### ACTIVITY
Within the listing below, how many lines feature the word "cache"? Reply with only that number.

[DATA UNDER STUDY Boundary: Start]

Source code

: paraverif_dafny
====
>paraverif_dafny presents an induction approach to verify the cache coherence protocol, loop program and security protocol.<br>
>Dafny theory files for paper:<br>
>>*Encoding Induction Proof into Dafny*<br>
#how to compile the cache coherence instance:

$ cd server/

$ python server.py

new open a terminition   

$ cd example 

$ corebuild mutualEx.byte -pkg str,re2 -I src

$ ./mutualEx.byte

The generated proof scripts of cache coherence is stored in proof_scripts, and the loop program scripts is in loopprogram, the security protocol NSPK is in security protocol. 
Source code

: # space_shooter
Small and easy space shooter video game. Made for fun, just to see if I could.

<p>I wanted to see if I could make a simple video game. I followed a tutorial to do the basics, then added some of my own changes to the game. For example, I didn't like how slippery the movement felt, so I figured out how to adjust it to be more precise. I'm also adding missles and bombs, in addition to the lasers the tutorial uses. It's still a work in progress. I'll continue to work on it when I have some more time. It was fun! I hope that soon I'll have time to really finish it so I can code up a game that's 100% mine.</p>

[DATA UNDER STUDY Boundary: End]
[DATA UNDER STUDY Boundary: Start]

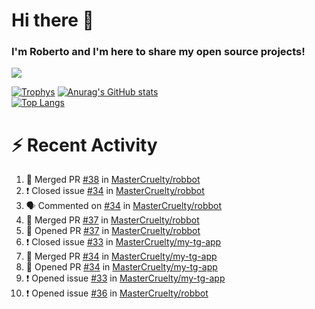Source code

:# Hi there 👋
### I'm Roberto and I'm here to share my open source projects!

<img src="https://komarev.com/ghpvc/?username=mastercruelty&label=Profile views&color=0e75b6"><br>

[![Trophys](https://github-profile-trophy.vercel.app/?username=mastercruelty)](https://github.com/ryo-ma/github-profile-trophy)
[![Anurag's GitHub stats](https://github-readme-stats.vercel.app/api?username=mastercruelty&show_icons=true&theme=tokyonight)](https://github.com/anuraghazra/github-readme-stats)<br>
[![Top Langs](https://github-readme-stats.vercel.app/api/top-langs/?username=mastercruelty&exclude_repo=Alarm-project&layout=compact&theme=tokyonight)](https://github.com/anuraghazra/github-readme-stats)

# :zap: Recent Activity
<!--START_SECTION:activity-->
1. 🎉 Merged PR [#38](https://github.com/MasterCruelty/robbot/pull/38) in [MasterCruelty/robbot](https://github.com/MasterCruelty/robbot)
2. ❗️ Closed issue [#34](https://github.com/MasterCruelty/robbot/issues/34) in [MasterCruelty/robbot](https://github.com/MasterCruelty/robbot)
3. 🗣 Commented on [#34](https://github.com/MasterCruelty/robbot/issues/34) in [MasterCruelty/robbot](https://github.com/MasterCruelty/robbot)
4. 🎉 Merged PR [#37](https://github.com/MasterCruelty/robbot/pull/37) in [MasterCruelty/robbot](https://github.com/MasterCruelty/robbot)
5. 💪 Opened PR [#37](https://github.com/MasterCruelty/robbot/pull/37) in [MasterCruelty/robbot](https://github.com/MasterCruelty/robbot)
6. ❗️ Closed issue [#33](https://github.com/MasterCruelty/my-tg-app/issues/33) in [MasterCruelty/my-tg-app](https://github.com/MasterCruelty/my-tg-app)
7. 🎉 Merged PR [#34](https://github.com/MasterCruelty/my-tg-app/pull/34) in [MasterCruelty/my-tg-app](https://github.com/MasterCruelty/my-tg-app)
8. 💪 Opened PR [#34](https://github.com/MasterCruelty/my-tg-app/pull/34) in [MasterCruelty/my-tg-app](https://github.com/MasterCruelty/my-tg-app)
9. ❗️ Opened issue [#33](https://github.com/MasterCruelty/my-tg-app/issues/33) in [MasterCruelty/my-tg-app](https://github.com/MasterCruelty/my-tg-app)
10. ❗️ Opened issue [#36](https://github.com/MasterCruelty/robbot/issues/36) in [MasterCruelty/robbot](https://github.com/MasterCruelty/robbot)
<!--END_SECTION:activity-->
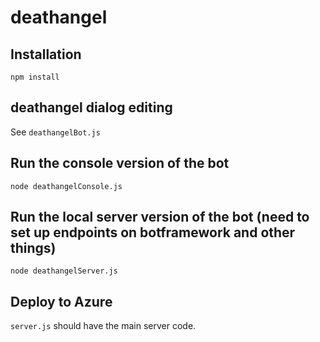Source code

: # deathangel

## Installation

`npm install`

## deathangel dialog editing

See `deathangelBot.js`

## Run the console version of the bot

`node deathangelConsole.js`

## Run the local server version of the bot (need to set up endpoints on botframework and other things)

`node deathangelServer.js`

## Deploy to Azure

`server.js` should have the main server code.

[DATA UNDER STUDY Boundary: End]

### ANSWER SECTION
3